Evangelio del XVII Domingo del Tiempo Ordinario

Mateo 13, 44-52
El reino de los cielos se parece a un tesoro escondido o una perla de gran valor, cuando lo encuentra alguien, lleno de alegría, va vende todo lo que tiene para su compra.

Las dos parábolas tienen en común:

Primero: la alegría y sorpresa por lo encontrado
Segundo: el esfuerzo y trabajo para comprar el tesoro o la perla.

Las parábolas nos ayudan a descubrir que:

La Vida nueva semejante al reino es sorpresa y regalo de Dios que viene a nuestra existencia; por lo que vale la pena entregar, vender y hasta negociar todo cuando la hemos descubierto.

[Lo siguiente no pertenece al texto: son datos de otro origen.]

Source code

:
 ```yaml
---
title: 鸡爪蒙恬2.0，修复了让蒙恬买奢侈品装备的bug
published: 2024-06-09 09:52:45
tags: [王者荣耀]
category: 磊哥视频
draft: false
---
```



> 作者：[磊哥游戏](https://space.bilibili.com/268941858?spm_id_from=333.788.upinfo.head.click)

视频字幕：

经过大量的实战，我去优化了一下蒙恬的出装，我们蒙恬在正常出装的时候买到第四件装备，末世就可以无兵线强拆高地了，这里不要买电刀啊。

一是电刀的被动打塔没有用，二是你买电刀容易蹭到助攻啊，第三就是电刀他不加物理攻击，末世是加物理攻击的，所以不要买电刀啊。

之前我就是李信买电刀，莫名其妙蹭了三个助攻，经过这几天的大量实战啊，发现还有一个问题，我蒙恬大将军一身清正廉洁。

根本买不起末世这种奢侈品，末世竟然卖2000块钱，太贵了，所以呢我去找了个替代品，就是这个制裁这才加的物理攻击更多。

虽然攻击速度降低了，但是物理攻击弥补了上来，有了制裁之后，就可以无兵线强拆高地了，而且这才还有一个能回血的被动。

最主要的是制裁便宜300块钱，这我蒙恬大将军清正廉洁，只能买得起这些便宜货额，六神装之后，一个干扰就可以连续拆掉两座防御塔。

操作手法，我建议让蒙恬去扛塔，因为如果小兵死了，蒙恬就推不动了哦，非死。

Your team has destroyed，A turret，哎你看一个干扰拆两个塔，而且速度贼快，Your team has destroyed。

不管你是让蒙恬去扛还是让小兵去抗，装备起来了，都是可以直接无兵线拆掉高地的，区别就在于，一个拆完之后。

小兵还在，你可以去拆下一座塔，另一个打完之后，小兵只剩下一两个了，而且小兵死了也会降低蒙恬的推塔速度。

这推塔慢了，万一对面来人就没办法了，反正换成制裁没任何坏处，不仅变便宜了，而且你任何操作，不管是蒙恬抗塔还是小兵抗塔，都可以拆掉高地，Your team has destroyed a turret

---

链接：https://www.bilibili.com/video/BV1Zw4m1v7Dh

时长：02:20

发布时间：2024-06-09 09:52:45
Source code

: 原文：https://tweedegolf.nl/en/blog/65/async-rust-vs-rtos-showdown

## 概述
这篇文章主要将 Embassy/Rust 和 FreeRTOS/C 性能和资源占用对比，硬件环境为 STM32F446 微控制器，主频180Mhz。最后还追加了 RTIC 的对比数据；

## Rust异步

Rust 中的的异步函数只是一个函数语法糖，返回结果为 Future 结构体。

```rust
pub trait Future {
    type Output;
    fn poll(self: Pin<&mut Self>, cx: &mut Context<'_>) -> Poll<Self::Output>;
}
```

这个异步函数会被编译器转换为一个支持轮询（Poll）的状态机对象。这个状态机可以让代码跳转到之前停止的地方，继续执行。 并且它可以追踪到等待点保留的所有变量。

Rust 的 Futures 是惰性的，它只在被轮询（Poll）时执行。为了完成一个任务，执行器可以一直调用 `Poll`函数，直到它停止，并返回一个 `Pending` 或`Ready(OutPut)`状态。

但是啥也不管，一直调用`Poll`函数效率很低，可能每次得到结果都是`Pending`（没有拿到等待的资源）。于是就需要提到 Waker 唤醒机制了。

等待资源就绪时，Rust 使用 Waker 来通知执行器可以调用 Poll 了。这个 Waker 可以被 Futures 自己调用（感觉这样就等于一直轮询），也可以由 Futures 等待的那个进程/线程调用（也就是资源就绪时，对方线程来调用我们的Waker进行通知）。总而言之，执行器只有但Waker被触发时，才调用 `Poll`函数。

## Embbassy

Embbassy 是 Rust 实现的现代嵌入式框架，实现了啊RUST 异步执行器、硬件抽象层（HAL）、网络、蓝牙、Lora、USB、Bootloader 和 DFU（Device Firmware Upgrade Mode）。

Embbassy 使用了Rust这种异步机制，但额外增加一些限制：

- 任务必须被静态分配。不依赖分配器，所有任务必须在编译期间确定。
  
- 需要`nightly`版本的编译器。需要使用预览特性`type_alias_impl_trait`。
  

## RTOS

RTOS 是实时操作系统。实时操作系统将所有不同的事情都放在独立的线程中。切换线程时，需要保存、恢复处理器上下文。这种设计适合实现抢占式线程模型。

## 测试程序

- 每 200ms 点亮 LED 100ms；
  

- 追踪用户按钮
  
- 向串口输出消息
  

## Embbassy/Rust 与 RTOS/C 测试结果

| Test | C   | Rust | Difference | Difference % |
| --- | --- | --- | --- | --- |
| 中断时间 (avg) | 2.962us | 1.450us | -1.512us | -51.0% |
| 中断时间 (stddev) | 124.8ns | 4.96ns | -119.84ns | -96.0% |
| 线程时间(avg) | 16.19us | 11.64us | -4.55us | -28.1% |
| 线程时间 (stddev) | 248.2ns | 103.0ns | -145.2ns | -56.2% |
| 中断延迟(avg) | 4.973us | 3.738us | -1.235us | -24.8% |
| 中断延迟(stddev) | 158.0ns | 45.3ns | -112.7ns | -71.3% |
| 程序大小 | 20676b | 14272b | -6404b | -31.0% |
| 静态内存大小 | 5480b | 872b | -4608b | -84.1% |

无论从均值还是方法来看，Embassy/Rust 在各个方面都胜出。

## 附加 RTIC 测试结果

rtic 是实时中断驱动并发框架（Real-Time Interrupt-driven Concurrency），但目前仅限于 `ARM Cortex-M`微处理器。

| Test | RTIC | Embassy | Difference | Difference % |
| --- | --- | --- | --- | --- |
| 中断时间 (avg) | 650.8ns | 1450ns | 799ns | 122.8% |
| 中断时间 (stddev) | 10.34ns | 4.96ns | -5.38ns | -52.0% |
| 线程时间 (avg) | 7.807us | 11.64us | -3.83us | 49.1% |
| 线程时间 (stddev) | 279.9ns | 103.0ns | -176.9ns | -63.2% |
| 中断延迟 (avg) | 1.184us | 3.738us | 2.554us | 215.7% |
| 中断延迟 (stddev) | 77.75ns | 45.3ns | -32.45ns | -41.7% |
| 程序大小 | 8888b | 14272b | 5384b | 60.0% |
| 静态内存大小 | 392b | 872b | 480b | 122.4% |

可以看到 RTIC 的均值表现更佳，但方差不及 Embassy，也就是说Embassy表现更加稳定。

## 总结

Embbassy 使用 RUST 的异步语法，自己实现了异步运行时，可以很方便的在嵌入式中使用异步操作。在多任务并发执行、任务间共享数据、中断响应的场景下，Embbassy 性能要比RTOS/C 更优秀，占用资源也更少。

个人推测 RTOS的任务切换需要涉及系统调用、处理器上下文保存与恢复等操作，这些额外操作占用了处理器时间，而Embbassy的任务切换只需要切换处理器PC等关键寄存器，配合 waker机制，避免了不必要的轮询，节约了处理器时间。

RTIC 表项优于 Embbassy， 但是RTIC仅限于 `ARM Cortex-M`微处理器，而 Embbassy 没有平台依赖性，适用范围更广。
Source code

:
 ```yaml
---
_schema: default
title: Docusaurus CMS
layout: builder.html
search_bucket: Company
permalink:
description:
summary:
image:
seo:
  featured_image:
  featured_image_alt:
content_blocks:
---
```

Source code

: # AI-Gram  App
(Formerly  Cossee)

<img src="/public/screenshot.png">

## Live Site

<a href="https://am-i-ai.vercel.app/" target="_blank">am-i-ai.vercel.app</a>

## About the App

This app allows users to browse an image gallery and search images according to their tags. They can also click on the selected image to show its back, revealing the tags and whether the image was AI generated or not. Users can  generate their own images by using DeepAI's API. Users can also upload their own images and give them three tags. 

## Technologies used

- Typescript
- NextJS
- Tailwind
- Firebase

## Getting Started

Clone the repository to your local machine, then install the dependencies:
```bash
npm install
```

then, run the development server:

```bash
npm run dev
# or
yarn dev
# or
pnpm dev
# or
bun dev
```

Pero sin dormirte, la vida verdadera que llega por el Reino, se deja encontrar cuando la trabajamos y buscamos, así como hizo el comerciante de perlas finas.

Para responder

¿Qué tan difícil para ti es renunciar a momentos o bienes que son buenos pero no los definitivos en tu vida? ¿Qué tesoros o perlas en tu historia vienen quitándole el lugar a Dios?

Oremos

Padre Dios que podamos encontrar a Cristo tesoro precioso y en el anuncio de tu Palabra sabiamente discernir, valorar y cuidar la perla de la vida que en el Evangelio se llama Reino. Amén.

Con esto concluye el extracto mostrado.